Foretaste of the Sermon to Come
A little nibble of the Revised Common Lectionary
Sunday’s readings are, Exodus 17:1–7; Romans 5:6–11; John 4:5–30; 39-42

A pastor could go 30 different directions in deciding how to preach on the story of the Samaritan Woman at the Well. It’s a story of grace, love, bravery, transformation of shame to belonging, the empowerment of women in a world where women held no power, the power of Jesus’ Word, water that gives eternal life…and more.
I am interested in the Samaritan woman’s religious background. The Samaritans were the remnants of the conquered “northern kingdom of Israel” and had the Pentateuch, the first 5 books of the Hebrew Bible. This is often called “The Law” for short, because 4 of the books contain the story of Moses, the people entering the Promised Land, and the Law that God gave them to form them and keep them as a people and as a way of returning to holiness after sin. Readers might assume that because she has had 5 husbands and is living with a man outside of marriage, she would not be religious. But verses of this short story in John clue us into her knowledge of her religious history. In verse 12 she refers to the well as Jacob’s, the grandson of Abraham, and in 19 and 20 she speaks to her perception that Jesus is a prophet and to her understanding of the differences between Samaritan and Jewish worship. So she is versed in her scriptures, and in her peoples’ history, and feels the heavy weight of The Law as a woman living outside of polite society’s standards.

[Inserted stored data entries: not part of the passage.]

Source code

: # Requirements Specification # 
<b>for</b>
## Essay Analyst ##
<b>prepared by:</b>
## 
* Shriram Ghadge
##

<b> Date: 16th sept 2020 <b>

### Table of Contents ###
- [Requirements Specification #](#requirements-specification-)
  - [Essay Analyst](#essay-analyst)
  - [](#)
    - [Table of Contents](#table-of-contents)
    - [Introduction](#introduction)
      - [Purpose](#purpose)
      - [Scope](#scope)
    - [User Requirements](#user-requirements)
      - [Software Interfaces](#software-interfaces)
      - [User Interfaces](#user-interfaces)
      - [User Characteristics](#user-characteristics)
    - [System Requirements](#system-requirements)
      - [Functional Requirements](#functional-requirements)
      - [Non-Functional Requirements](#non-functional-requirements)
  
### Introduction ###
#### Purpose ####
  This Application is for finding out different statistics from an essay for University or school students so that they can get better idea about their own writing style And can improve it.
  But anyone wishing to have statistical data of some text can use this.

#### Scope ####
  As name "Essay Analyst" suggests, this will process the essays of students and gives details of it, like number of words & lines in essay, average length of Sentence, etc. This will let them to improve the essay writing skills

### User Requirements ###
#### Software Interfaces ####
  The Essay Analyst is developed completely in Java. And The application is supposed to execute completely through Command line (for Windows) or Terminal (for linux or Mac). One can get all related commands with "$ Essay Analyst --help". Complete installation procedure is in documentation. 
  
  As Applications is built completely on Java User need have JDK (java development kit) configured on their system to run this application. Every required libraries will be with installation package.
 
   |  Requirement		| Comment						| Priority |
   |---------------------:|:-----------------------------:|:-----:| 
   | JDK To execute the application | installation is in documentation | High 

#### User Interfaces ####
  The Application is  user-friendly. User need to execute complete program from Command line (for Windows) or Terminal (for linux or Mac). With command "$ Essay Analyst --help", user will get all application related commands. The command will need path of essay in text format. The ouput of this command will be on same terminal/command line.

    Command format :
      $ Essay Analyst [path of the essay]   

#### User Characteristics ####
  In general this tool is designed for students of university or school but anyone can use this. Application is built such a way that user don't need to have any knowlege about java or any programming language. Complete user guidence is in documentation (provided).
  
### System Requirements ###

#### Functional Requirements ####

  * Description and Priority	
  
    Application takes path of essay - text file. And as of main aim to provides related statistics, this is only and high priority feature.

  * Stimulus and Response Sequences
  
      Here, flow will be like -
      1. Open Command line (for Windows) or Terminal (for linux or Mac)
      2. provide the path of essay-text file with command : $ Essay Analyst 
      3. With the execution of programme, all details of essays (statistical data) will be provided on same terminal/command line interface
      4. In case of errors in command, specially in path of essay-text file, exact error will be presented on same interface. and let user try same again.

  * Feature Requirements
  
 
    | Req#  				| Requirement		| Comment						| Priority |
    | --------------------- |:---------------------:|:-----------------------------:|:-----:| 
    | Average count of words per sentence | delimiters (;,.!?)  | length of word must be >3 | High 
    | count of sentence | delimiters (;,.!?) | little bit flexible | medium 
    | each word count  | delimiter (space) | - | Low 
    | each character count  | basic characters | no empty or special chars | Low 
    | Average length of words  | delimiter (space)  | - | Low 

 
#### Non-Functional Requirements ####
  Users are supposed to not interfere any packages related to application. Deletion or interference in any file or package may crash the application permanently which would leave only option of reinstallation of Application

However, even in her scriptures, The Law, we find Gospel that points toward the living water that Jesus is offering the Samaritan woman. I have to think that she knew her scriptures and knew these Gospel stories, like God’s covenant with Jacob’s grandfather Abraham that all people would be blessed through him. Jacob met Rachel at this well in Samaria, and via their complicated relationship, he met her sister Leah, through whom the lineage leading up to Jesus was continued and this blessing fulfilled. When Israel was wandering in the wilderness, God told Moses to hit a rock with his staff, and when he did, the dehydrated and grumbling Israelites received a miraculous gusher of drinking water. In 1 Cor 10:4, Paul links Christ to this rock. An interesting side note about Jacob’s well; it is considered “living water” because it is filled both by underground sources and through percolated surface water…it is more than just a cistern…it has ingress and egress…”living water.” In John 7 Jesus will go on to call the thirsty to him, and the Holy Spirit will send rivers of living water from their hearts to others who thirst.
The Book of Revelation puts the icing on the cake of references to Living Water in both the Old and New Testaments. Jesus promises in John’s Gospel that from him will flow streams of living water that will quench thirst eternally. The visions that John wrote down in Revelation have beautiful images of “…the river of the water of life, bright as crystal, flowing from the throne of God and of the Lamb through the middle of the street of the city…(Rev 22:1-2). John saw thirsty multitudes from every tribe and nation led to Lamb in the midst of the throne to drink from spring of the water of life without payment. (Rev 7:17) And in his vision of the New Jerusalem,“To the thirsty I will give from the spring of the water of life without payment.” (Rev 21:6)
The woman at the well understood what this water is, or “who” the water is and she ran off to her village to share the Gospel with her neighbors, sending rivers of living water gushing from her heart to others who thirst. Thanks be to God!